In 1916, Grofé drove across the Arizona desert with some friends to watch the sun rise over the Grand Canyon. During a radio interview more than forty years later, he described what he saw and felt. He told how he and his pals had arrived and set up camp. The next morning, just before dawn, they got up to watch the sunrise. He described how at first, it was very silent; then, as the day got lighter, the sounds of the natural world began. Suddenly the sun came up and the vision was so dramatic that he couldn't express it in words. Inspired by this experience, Grofé composed a movement of the Grand Canyon Suite called "Sunrise" in 1929. In 1930, he sketched out the "Sunset" and "Cloudburst" sections of the piece, but didn't have time to orchestrate them. He didn't get a chance to finish the Grand Canyon Suite until the summer of 1931.

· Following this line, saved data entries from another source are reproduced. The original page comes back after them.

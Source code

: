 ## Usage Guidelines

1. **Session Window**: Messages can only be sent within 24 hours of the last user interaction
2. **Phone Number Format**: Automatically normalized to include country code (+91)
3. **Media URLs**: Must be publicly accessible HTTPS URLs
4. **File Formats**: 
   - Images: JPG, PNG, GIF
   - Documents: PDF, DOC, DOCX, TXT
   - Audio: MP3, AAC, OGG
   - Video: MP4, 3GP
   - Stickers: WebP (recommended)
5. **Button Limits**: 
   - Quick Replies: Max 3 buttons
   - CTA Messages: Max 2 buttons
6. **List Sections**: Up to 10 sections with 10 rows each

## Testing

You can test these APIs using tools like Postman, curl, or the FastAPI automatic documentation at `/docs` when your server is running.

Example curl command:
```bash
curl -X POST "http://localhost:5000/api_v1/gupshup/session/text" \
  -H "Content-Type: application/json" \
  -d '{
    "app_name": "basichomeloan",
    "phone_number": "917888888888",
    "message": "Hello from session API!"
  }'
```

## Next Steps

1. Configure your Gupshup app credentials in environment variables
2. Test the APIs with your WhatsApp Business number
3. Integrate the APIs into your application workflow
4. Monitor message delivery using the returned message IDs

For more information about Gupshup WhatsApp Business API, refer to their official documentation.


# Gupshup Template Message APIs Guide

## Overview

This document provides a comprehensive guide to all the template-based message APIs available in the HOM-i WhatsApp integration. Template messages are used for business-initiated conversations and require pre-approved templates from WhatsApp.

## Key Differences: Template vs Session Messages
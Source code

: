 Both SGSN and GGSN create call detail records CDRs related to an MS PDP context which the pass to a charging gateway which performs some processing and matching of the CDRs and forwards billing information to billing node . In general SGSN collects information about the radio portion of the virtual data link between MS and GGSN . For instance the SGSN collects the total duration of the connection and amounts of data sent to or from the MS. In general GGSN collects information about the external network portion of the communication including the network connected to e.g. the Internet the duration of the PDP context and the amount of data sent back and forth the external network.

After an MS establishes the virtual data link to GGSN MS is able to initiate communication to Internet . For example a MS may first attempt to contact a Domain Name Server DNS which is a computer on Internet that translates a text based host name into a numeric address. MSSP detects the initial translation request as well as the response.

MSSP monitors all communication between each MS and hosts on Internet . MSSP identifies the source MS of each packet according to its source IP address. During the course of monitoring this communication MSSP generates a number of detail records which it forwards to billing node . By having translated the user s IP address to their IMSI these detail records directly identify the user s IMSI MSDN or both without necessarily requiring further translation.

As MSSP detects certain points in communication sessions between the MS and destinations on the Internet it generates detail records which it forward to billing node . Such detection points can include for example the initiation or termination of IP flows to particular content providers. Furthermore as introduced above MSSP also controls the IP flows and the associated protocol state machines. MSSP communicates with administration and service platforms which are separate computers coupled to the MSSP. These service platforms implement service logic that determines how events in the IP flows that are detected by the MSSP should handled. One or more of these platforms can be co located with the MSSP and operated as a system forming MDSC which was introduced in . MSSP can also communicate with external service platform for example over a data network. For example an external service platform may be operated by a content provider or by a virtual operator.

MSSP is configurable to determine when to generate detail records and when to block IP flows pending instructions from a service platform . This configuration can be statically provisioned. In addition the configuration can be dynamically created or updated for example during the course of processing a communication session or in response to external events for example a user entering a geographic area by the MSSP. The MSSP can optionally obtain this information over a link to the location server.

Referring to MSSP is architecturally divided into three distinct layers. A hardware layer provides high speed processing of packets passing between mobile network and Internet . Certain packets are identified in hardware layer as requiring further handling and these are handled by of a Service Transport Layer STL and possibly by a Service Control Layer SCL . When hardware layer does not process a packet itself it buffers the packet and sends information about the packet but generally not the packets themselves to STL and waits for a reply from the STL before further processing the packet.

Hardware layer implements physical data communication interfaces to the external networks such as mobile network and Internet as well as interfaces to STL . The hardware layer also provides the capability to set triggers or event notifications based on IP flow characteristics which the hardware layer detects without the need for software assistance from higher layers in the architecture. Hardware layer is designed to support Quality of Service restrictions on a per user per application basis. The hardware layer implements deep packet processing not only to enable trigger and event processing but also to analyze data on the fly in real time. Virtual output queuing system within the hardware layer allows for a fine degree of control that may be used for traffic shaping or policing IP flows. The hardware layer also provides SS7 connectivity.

The Grand Canyon Suite has five movements, including "Sunrise," "Painted Desert," "On the Trail," "Sunset," and "Cloudburst." The suite is Grofé's best-known work. The most famous movement is called "On the Trail." One section of the music imitates the "clip-clop, clip-clop" of a donkey's hooves.
In November 1931, the Grand Canyon Suite premiered in Chicago at the Studebaker Theatre, played by Paul Whiteman's band. To this day the Grand Canyon Suite is popular with performers and listeners.